[[ Given records, beginning ]]
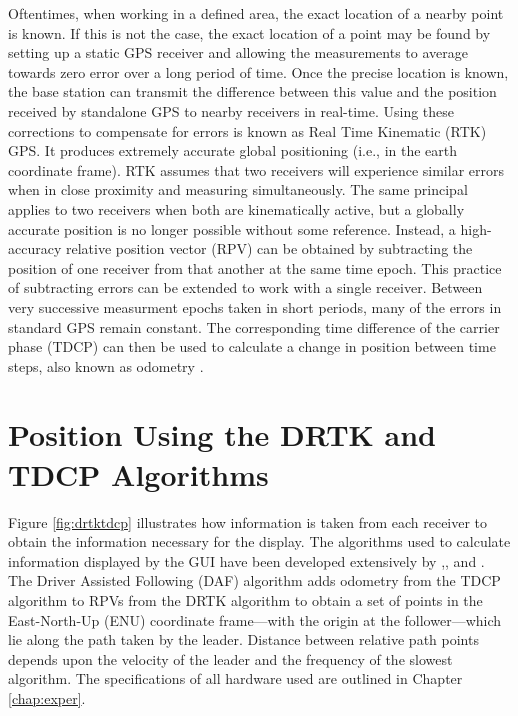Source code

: \documentclass[12pt]{report}
\begin{document}
Oftentimes, when working in a defined area, the exact location of a nearby point is known. If this is not the case, the exact location of a point may be found by setting up a static GPS receiver and allowing the measurements to average towards zero error over a long period of time. Once the precise location is known, the base station can transmit the difference between this value and the position received by standalone GPS to nearby receivers in real-time. Using these corrections to compensate for errors is known as Real Time Kinematic (RTK) GPS. It produces extremely accurate global positioning (i.e., in the earth coordinate frame).
RTK assumes that two receivers will experience similar errors when in close proximity and measuring simultaneously. The same principal applies to two receivers when both are kinematically active, but a globally accurate position is no longer possible without some reference. Instead, a high-accuracy relative position vector (RPV) can be obtained by subtracting the position of one receiver from that another at the same time epoch.
This practice of subtracting errors can be extended to work with a single receiver. Between very successive measurment epochs taken in short periods, many of the errors in standard GPS remain constant. The corresponding time difference of the carrier phase (TDCP) can then be used to calculate a change in position between time steps, also known as odometry \cite{travisdiss}.


\section{Position Using the DRTK and TDCP Algorithms}
Figure \ref{fig:drtktdcp} illustrates how information is taken from each receiver to obtain the information necessary for the display. The algorithms used to calculate information displayed by the GUI have been developed extensively by \cite{scottthesis},\cite{travisshort}, \cite{travisconvoy} and \cite{travisdiss}. The Driver Assisted Following (DAF) algorithm adds odometry from the TDCP algorithm to RPVs from the DRTK algorithm to obtain a set of points in the East-North-Up (ENU) coordinate frame---with the origin at the follower---which lie along the path taken by the leader. Distance between relative path points depends upon the velocity of the leader and the frequency of the slowest algorithm. The specifications of all hardware used are outlined in Chapter \ref{chap:exper}.
\end{document}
[[ Given records, end ]]
What you need to do:
The exact lines of the material above starting at the one that contains "Oftentimes, when working" and ending at the one that contains "RTK assumes that" are what to retype; leave out everything else.

Answer section:
Oftentimes, when working in a defined area, the exact location of a nearby point is known. If this is not the case, the exact location of a point may be found by setting up a static GPS receiver and allowing the measurements to average towards zero error over a long period of time. Once the precise location is known, the base station can transmit the difference between this value and the position received by standalone GPS to nearby receivers in real-time. Using these corrections to compensate for errors is known as Real Time Kinematic (RTK) GPS. It produces extremely accurate global positioning (i.e., in the earth coordinate frame).
RTK assumes that two receivers will experience similar errors when in close proximity and measuring simultaneously. The same principal applies to two receivers when both are kinematically active, but a globally accurate position is no longer possible without some reference. Instead, a high-accuracy relative position vector (RPV) can be obtained by subtracting the position of one receiver from that another at the same time epoch.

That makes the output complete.